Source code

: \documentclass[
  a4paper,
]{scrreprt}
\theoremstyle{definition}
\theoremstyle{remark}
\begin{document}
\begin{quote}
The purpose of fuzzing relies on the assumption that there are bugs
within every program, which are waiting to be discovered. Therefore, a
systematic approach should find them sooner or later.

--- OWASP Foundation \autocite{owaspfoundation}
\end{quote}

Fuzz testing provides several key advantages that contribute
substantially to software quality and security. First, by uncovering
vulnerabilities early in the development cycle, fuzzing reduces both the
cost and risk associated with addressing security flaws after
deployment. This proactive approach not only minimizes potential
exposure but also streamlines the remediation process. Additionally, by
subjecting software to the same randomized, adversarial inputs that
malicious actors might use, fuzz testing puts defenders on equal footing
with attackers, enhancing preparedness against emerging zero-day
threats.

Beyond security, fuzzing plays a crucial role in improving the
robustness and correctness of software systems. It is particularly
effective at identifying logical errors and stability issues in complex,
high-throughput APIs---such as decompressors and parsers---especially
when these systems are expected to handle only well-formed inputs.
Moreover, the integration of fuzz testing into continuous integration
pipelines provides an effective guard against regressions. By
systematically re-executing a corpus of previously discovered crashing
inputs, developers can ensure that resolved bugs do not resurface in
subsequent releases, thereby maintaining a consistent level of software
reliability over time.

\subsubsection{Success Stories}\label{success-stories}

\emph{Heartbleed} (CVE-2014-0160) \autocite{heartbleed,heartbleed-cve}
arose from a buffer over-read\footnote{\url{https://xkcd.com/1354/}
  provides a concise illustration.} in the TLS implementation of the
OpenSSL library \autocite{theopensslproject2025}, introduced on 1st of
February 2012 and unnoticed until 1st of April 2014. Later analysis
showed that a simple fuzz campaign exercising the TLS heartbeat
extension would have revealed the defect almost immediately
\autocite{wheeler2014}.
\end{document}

◇ ◇ ◇ ◇ ◇ ◇ ◇

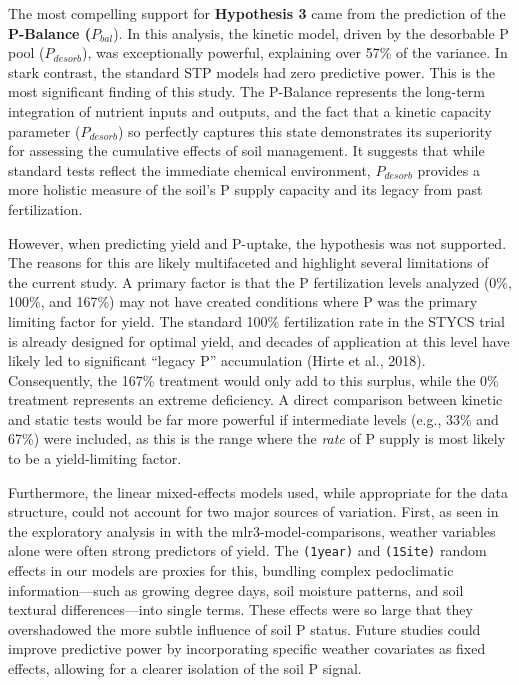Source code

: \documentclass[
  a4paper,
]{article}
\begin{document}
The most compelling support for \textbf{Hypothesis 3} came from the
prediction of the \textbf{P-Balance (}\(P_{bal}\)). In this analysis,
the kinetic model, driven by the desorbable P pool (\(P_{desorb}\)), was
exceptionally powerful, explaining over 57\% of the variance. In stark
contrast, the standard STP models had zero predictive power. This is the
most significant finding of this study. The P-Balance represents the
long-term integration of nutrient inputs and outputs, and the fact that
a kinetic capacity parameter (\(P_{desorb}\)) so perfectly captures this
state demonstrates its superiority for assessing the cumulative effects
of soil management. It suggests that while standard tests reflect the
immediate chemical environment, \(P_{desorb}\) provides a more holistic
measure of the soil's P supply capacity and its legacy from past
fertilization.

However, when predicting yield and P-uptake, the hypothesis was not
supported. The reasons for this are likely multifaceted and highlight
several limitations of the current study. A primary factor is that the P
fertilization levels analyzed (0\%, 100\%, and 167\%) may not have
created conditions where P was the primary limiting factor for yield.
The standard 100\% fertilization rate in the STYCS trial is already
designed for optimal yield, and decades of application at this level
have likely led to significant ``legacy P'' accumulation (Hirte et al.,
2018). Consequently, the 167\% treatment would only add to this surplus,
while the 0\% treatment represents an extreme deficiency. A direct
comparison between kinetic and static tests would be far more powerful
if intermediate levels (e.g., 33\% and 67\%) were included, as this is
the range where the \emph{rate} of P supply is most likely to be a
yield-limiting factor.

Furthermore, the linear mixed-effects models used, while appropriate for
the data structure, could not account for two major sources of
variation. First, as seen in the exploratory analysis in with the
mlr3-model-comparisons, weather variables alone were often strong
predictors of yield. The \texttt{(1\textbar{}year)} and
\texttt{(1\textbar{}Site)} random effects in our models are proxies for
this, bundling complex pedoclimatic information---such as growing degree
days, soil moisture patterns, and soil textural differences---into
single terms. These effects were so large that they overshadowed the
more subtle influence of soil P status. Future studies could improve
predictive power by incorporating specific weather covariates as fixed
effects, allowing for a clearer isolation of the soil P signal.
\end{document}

◇ ◇ ◇ ◇ ◇ ◇ ◇

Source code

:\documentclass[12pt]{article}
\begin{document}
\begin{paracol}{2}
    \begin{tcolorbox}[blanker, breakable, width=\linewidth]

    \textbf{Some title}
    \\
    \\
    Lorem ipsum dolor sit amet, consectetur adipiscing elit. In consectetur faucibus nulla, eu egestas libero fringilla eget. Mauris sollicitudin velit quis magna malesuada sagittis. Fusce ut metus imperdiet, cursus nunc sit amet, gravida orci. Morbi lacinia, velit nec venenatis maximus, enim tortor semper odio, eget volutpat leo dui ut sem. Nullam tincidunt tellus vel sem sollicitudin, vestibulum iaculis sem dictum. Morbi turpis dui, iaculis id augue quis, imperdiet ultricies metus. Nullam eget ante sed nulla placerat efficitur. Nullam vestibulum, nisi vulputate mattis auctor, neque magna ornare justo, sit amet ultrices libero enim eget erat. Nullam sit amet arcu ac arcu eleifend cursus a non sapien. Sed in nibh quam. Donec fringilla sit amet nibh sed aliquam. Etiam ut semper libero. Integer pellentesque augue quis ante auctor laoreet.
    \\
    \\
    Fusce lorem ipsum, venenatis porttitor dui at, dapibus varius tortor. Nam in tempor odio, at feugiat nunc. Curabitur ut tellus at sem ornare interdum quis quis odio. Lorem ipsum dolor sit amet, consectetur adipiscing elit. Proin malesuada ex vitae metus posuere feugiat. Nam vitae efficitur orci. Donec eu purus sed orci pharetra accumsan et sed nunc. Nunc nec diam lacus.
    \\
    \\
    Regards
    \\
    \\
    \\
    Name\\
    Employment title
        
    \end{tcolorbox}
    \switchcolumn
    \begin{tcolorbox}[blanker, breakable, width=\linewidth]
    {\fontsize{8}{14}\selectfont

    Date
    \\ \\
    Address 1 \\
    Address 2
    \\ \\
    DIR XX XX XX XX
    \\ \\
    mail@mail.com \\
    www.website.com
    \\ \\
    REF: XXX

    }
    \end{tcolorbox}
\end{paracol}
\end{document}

◇ ◇ ◇ ◇ ◇ ◇ ◇

> [Work order] How many of the lines in these entries hold "into"? Report only the count.

> [Answer] 2